これは振動をするかしないかを決める臨界値と考えてください100%は入力を即座に消すもの。ドンと一瞬で入力を受け止めるために乗り心地は硬すぎる感じですね。
0%は全く減衰せずスプリングがずっと揺れ続ける状況です。適度に減衰するのは40%くらい。30%だとアタリはいいがフワフワしていて収まらない。そのさじ加減が味づくりになるんですよ。
今回ポイントは減衰力値の総和は変えず、伸び側はハードに、縮み側はソフトに比率を変えたことです。総和を変えないのは伸び縮みの振幅エネルギー吸収を維持するためなのです」
なにやら難しい話のオンパレードだが、いずれも言えることはベースとなる部分は理論で導かれるということ。これをベースにしてはじめて味づくりに入ることができるのだ。

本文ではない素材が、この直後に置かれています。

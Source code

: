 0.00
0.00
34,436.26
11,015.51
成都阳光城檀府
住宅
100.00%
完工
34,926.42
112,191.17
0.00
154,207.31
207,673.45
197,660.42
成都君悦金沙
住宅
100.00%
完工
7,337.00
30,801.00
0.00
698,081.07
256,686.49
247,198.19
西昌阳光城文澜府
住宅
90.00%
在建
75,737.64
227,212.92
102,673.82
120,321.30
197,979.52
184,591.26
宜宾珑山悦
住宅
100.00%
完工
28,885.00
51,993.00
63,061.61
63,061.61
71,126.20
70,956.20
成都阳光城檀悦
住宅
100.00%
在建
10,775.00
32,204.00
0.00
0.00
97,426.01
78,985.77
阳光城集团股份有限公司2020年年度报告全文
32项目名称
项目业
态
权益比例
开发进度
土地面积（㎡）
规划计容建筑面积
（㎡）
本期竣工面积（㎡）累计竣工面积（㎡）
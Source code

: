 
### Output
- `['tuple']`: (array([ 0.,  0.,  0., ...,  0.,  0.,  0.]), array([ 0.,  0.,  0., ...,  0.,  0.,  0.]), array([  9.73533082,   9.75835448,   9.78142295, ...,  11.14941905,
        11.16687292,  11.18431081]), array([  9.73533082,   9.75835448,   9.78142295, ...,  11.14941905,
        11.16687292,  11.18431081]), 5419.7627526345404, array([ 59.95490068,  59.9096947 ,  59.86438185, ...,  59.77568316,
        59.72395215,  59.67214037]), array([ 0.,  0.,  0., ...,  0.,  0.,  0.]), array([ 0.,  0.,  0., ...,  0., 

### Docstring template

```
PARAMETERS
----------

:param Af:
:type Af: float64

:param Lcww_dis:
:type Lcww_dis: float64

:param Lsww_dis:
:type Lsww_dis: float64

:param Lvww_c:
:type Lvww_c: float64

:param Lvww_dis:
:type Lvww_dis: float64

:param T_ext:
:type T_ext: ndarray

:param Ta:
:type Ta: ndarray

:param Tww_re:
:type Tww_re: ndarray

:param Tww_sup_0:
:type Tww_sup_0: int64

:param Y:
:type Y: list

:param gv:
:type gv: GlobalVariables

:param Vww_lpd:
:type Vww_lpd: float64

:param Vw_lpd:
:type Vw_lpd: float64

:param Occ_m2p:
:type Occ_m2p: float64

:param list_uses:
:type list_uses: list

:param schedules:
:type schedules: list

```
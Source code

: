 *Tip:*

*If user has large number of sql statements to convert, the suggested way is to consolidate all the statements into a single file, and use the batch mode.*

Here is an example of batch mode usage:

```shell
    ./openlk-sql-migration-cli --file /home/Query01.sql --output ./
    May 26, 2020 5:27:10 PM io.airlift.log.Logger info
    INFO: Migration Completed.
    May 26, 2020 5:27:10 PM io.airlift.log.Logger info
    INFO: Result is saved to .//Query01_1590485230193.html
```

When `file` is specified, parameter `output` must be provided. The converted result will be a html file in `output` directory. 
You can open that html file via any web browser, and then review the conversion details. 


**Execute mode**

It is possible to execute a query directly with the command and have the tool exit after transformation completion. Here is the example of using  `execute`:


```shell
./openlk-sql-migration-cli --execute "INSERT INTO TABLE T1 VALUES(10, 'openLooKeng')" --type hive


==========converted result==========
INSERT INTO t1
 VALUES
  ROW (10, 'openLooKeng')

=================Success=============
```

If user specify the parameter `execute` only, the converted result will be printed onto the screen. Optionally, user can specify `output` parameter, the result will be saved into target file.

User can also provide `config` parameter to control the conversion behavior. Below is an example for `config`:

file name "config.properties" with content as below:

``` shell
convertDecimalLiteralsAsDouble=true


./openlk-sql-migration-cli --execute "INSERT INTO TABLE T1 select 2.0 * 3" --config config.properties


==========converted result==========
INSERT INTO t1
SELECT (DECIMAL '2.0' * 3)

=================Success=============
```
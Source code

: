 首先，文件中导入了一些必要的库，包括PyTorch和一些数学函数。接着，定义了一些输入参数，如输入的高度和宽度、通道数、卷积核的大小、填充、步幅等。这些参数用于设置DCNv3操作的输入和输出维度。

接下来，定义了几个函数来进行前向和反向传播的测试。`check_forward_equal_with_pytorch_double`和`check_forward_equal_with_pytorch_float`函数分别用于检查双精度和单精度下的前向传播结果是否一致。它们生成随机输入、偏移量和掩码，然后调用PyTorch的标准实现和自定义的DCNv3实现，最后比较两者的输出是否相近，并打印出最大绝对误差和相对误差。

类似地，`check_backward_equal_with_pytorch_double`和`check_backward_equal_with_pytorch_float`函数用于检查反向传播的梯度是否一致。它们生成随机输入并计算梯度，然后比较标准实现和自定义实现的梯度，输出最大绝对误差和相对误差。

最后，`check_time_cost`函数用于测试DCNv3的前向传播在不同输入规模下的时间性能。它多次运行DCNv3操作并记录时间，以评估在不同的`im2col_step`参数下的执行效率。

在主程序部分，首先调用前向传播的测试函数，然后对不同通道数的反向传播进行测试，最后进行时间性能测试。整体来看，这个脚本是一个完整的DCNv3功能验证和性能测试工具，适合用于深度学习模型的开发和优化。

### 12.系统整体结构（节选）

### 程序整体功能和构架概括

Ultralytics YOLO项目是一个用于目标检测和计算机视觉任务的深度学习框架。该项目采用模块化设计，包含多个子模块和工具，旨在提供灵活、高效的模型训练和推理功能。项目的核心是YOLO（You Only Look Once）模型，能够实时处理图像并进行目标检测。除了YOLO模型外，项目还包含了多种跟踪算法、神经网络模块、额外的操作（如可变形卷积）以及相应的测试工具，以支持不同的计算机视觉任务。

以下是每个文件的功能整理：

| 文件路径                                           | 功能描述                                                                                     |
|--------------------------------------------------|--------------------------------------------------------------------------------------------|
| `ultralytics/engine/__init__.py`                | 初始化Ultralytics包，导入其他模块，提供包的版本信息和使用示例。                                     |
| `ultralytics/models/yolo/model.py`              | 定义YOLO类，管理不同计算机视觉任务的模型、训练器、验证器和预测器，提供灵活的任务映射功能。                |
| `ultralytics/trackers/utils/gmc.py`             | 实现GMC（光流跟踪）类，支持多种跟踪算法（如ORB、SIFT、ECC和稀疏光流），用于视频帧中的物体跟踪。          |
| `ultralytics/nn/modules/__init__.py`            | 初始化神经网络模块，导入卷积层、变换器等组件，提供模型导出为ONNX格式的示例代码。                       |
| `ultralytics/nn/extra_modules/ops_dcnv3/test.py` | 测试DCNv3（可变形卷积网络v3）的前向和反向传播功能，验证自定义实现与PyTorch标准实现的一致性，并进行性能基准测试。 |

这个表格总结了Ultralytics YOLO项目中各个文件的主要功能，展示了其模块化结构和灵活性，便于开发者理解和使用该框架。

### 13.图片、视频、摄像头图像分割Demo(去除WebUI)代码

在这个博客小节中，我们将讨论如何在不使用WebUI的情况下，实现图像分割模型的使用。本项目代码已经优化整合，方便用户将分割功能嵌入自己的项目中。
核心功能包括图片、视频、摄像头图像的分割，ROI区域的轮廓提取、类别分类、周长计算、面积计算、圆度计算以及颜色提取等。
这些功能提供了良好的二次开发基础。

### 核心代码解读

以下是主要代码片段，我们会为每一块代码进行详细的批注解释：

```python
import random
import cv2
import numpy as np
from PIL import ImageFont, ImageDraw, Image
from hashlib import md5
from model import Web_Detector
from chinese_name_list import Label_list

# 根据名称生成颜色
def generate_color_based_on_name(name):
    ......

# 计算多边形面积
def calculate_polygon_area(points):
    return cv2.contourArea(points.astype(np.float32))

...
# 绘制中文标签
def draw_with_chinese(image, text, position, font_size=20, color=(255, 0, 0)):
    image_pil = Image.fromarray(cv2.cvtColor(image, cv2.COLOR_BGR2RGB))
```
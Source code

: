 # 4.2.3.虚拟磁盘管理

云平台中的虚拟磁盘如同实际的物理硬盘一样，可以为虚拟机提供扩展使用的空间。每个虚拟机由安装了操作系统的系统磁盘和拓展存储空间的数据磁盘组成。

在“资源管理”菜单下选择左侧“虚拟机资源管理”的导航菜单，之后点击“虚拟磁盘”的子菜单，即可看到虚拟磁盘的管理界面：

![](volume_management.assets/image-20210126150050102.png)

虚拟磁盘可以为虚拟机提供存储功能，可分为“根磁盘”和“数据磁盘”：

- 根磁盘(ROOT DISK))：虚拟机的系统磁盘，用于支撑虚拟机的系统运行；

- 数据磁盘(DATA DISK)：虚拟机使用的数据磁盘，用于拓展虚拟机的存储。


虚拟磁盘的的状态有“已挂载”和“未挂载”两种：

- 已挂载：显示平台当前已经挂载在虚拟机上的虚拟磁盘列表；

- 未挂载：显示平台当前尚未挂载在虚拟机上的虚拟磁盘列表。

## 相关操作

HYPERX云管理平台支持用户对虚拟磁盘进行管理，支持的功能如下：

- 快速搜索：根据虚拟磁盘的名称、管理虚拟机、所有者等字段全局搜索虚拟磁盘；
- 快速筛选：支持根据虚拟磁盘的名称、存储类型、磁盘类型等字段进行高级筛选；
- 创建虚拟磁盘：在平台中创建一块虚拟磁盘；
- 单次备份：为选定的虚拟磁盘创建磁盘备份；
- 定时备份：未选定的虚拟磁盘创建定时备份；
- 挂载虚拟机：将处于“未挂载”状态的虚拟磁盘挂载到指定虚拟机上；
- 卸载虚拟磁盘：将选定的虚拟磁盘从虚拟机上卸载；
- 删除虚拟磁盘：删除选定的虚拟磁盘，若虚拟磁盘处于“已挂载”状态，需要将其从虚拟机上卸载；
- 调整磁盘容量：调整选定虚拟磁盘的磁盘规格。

「ダンパーはピストンのオリフィスを粘性のあるオイルが通過する際に発生する抵抗によって、スプリングの運動エネルギーを熱エネルギーに変換し、その熱を放出する仕組みになっています。だからこそデータを取るには温度管理が必要なんですよ」
理論からデータ収集まであらゆる領域に貴島さんの考えを盛り込んだ貴島スペックは、もはやチューニングパーツの域を脱している。ある意味、自動車メーカー以上のノウハウが凝縮されているのだ。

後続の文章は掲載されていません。